- Instructions for the task:
Retrieve all lines below that have the string "Guide".

- Records to process:
────────────────────────────────────────
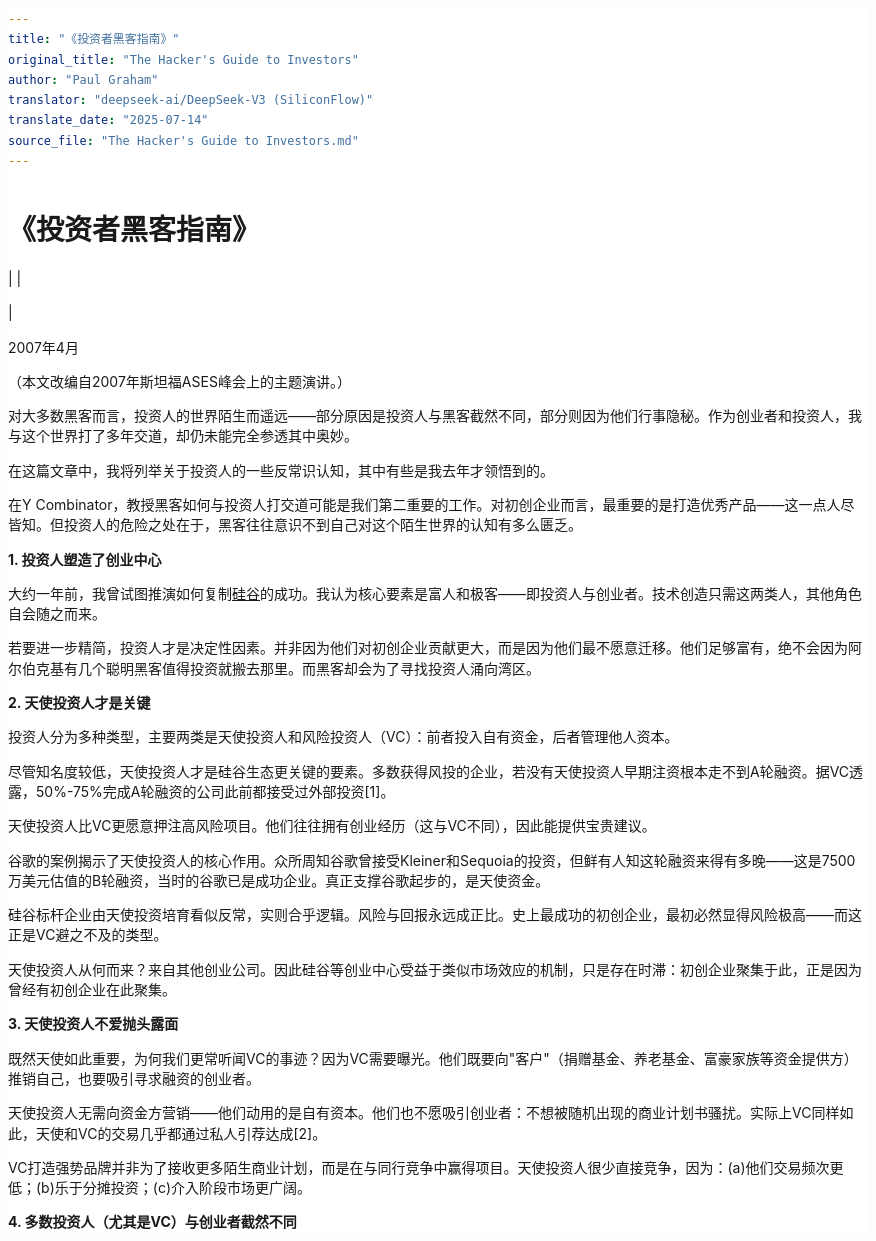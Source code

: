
 ```yaml
---
title: "《投资者黑客指南》"
original_title: "The Hacker's Guide to Investors"
author: "Paul Graham"
translator: "deepseek-ai/DeepSeek-V3 (SiliconFlow)"
translate_date: "2025-07-14"
source_file: "The Hacker's Guide to Investors.md"
---
```


# 《投资者黑客指南》

| | [](index.html)  

|  

2007年4月  

（本文改编自2007年斯坦福ASES峰会上的主题演讲。）  

对大多数黑客而言，投资人的世界陌生而遥远——部分原因是投资人与黑客截然不同，部分则因为他们行事隐秘。作为创业者和投资人，我与这个世界打了多年交道，却仍未能完全参透其中奥妙。  

在这篇文章中，我将列举关于投资人的一些反常识认知，其中有些是我去年才领悟到的。  

在Y Combinator，教授黑客如何与投资人打交道可能是我们第二重要的工作。对初创企业而言，最重要的是打造优秀产品——这一点人尽皆知。但投资人的危险之处在于，黑客往往意识不到自己对这个陌生世界的认知有多么匮乏。  

**1. 投资人塑造了创业中心**  

大约一年前，我曾试图推演如何复制[硅谷](siliconvalley.html)的成功。我认为核心要素是富人和极客——即投资人与创业者。技术创造只需这两类人，其他角色自会随之而来。  

若要进一步精简，投资人才是决定性因素。并非因为他们对初创企业贡献更大，而是因为他们最不愿意迁移。他们足够富有，绝不会因为阿尔伯克基有几个聪明黑客值得投资就搬去那里。而黑客却会为了寻找投资人涌向湾区。  

**2. 天使投资人才是关键**  

投资人分为多种类型，主要两类是天使投资人和风险投资人（VC）：前者投入自有资金，后者管理他人资本。  

尽管知名度较低，天使投资人才是硅谷生态更关键的要素。多数获得风投的企业，若没有天使投资人早期注资根本走不到A轮融资。据VC透露，50%-75%完成A轮融资的公司此前都接受过外部投资[1]。  

天使投资人比VC更愿意押注高风险项目。他们往往拥有创业经历（这与VC不同），因此能提供宝贵建议。  

谷歌的案例揭示了天使投资人的核心作用。众所周知谷歌曾接受Kleiner和Sequoia的投资，但鲜有人知这轮融资来得有多晚——这是7500万美元估值的B轮融资，当时的谷歌已是成功企业。真正支撑谷歌起步的，是天使资金。  

硅谷标杆企业由天使投资培育看似反常，实则合乎逻辑。风险与回报永远成正比。史上最成功的初创企业，最初必然显得风险极高——而这正是VC避之不及的类型。  

天使投资人从何而来？来自其他创业公司。因此硅谷等创业中心受益于类似市场效应的机制，只是存在时滞：初创企业聚集于此，正是因为曾经有初创企业在此聚集。  

**3. 天使投资人不爱抛头露面**  

既然天使如此重要，为何我们更常听闻VC的事迹？因为VC需要曝光。他们既要向"客户"（捐赠基金、养老基金、富豪家族等资金提供方）推销自己，也要吸引寻求融资的创业者。  

天使投资人无需向资金方营销——他们动用的是自有资本。他们也不愿吸引创业者：不想被随机出现的商业计划书骚扰。实际上VC同样如此，天使和VC的交易几乎都通过私人引荐达成[2]。  

VC打造强势品牌并非为了接收更多陌生商业计划，而是在与同行竞争中赢得项目。天使投资人很少直接竞争，因为：(a)他们交易频次更低；(b)乐于分摊投资；(c)介入阶段市场更广阔。  

**4. 多数投资人（尤其是VC）与创业者截然不同**  
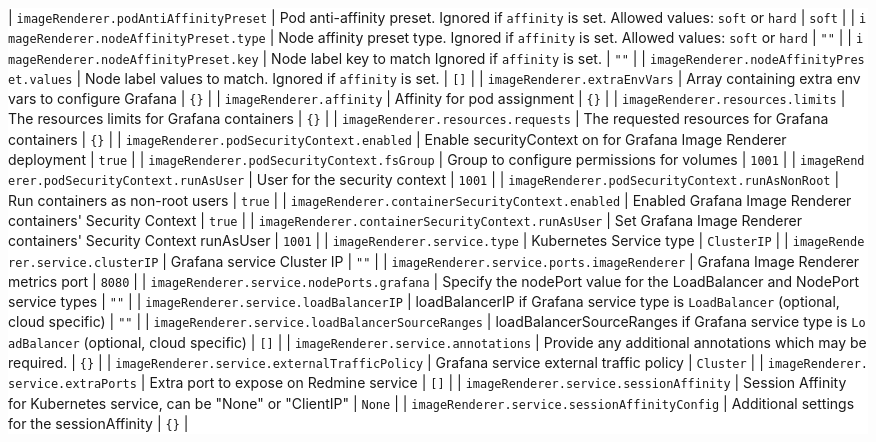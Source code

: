| `imageRenderer.podAntiAffinityPreset`                    | Pod anti-affinity preset. Ignored if `affinity` is set. Allowed values: `soft` or `hard`                                                  | `soft`                           |
| `imageRenderer.nodeAffinityPreset.type`                  | Node affinity preset type. Ignored if `affinity` is set. Allowed values: `soft` or `hard`                                                 | `""`                             |
| `imageRenderer.nodeAffinityPreset.key`                   | Node label key to match Ignored if `affinity` is set.                                                                                     | `""`                             |
| `imageRenderer.nodeAffinityPreset.values`                | Node label values to match. Ignored if `affinity` is set.                                                                                 | `[]`                             |
| `imageRenderer.extraEnvVars`                             | Array containing extra env vars to configure Grafana                                                                                      | `{}`                             |
| `imageRenderer.affinity`                                 | Affinity for pod assignment                                                                                                               | `{}`                             |
| `imageRenderer.resources.limits`                         | The resources limits for Grafana containers                                                                                               | `{}`                             |
| `imageRenderer.resources.requests`                       | The requested resources for Grafana containers                                                                                            | `{}`                             |
| `imageRenderer.podSecurityContext.enabled`               | Enable securityContext on for Grafana Image Renderer deployment                                                                           | `true`                           |
| `imageRenderer.podSecurityContext.fsGroup`               | Group to configure permissions for volumes                                                                                                | `1001`                           |
| `imageRenderer.podSecurityContext.runAsUser`             | User for the security context                                                                                                             | `1001`                           |
| `imageRenderer.podSecurityContext.runAsNonRoot`          | Run containers as non-root users                                                                                                          | `true`                           |
| `imageRenderer.containerSecurityContext.enabled`         | Enabled Grafana Image Renderer containers' Security Context                                                                               | `true`                           |
| `imageRenderer.containerSecurityContext.runAsUser`       | Set Grafana Image Renderer containers' Security Context runAsUser                                                                         | `1001`                           |
| `imageRenderer.service.type`                             | Kubernetes Service type                                                                                                                   | `ClusterIP`                      |
| `imageRenderer.service.clusterIP`                        | Grafana service Cluster IP                                                                                                                | `""`                             |
| `imageRenderer.service.ports.imageRenderer`              | Grafana Image Renderer metrics port                                                                                                       | `8080`                           |
| `imageRenderer.service.nodePorts.grafana`                | Specify the nodePort value for the LoadBalancer and NodePort service types                                                                | `""`                             |
| `imageRenderer.service.loadBalancerIP`                   | loadBalancerIP if Grafana service type is `LoadBalancer` (optional, cloud specific)                                                       | `""`                             |
| `imageRenderer.service.loadBalancerSourceRanges`         | loadBalancerSourceRanges if Grafana service type is `LoadBalancer` (optional, cloud specific)                                             | `[]`                             |
| `imageRenderer.service.annotations`                      | Provide any additional annotations which may be required.                                                                                 | `{}`                             |
| `imageRenderer.service.externalTrafficPolicy`            | Grafana service external traffic policy                                                                                                   | `Cluster`                        |
| `imageRenderer.service.extraPorts`                       | Extra port to expose on Redmine service                                                                                                   | `[]`                             |
| `imageRenderer.service.sessionAffinity`                  | Session Affinity for Kubernetes service, can be "None" or "ClientIP"                                                                      | `None`                           |
| `imageRenderer.service.sessionAffinityConfig`            | Additional settings for the sessionAffinity                                                                                               | `{}`                             |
────────────────────────────────────────
- Response area:
original_title: "The Hacker's Guide to Investors"
source_file: "The Hacker's Guide to Investors.md"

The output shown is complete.